Menurut anggota Komisi D DPRD DKI Jakarta, Hardiyanto Kenneth, perubahan ini menciptakan berbagai spekulasi, namun Jakarta tetap memiliki peran strategis sebagai pusat perekonomian nasional dan kota global. Meskipun perubahan ini menandai transformasi yang besar, Jakarta tetap memiliki potensi untuk menjadi magnet baru ekonomi dan bisnis dunia. Dengan sinergi yang utuh antara DPRD dan Pemerintah Provinsi, Jakarta diharapkan dapat tumbuh, memaksimalkan potensinya, dan menjadi contoh bagi provinsi lain di Indonesia. Kendali dan pengawasan yang kuat harus dilakukan oleh DPRD sebagai mitra Pemprov untuk memastikan pertumbuhan yang maksimal dan menjadikan Jakarta sebagai pusat ekonomi yang kuat.

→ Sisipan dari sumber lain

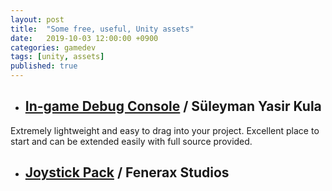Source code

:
 ```yaml
---
layout: post
title:  "Some free, useful, Unity assets"
date:   2019-10-03 12:00:00 +0900
categories: gamedev
tags: [unity, assets]
published: true
---
```


- ## [In-game Debug Console](https://assetstore.unity.com/packages/tools/gui/in-game-debug-console-68068) / Süleyman Yasir Kula

Extremely lightweight and easy to drag into your project. Excellent place to start and can be extended easily with full source provided.

- ## [Joystick Pack](https://assetstore.unity.com/packages/tools/input-management/joystick-pack-107631) / Fenerax Studios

Meskipun perubahan ini membawa gejolak, namun para pakar ekonomi meyakini bahwa Jakarta akan tetap menjadi pusat ekonomi Indonesia. Jakarta memiliki perkembangan yang jauh lebih maju dibandingkan dengan kota-kota lain di Indonesia, dan arus masuknya modal atau investasi di sektor perdagangan, jasa, dan keuangan diperkirakan tetap akan bergerak positif ke Jakarta. Meski pusat pemerintahan berpindah ke IKN Nusantara, kemudahan perizinan juga diakses secara digital, sehingga tidak akan mengganggu arus investasi. Selain itu, dari sisi konsumsi, penduduk yang tetap tinggal di DKJ diprediksi tidak akan mengalami penurunan signifikan, menjadikan ekonomi DKJ tetap stabil.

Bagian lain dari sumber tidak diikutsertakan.